**TASK REQUIREMENTS**
Leave out the pictures and print the rest of the entries exactly as they stand.

Source texts of formatted documents:

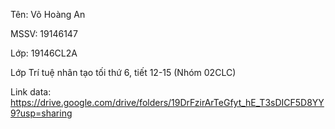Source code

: Tên: Võ Hoàng An

MSSV: 19146147

Lớp: 19146CL2A

Lớp Trí tuệ nhân tạo tối thứ 6, tiết 12-15 (Nhóm 02CLC)

Link data: https://drive.google.com/drive/folders/19DrFzirArTeGfyt_hE_T3sDICF5D8YY9?usp=sharing
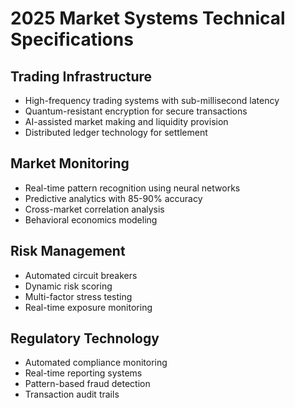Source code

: # 2025 Market Systems Technical Specifications

## Trading Infrastructure
- High-frequency trading systems with sub-millisecond latency
- Quantum-resistant encryption for secure transactions
- AI-assisted market making and liquidity provision
- Distributed ledger technology for settlement

## Market Monitoring
- Real-time pattern recognition using neural networks
- Predictive analytics with 85-90% accuracy
- Cross-market correlation analysis
- Behavioral economics modeling

## Risk Management
- Automated circuit breakers
- Dynamic risk scoring
- Multi-factor stress testing
- Real-time exposure monitoring

## Regulatory Technology
- Automated compliance monitoring
- Real-time reporting systems
- Pattern-based fraud detection
- Transaction audit trails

**EXERCISE RESPONSE**
Source code

: Tên: Võ Hoàng An

MSSV: 19146147

Lớp: 19146CL2A

Lớp Trí tuệ nhân tạo tối thứ 6, tiết 12-15 (Nhóm 02CLC)

Link data: https://drive.google.com/drive/folders/19DrFzirArTeGfyt_hE_T3sDICF5D8YY9?usp=sharing
Source code

: # 2025 Market Systems Technical Specifications

## Trading Infrastructure
- High-frequency trading systems with sub-millisecond latency
- Quantum-resistant encryption for secure transactions
- AI-assisted market making and liquidity provision
- Distributed ledger technology for settlement

## Market Monitoring
- Real-time pattern recognition using neural networks
- Predictive analytics with 85-90% accuracy
- Cross-market correlation analysis
- Behavioral economics modeling

## Risk Management
- Automated circuit breakers
- Dynamic risk scoring
- Multi-factor stress testing
- Real-time exposure monitoring

## Regulatory Technology
- Automated compliance monitoring
- Real-time reporting systems
- Pattern-based fraud detection
- Transaction audit trails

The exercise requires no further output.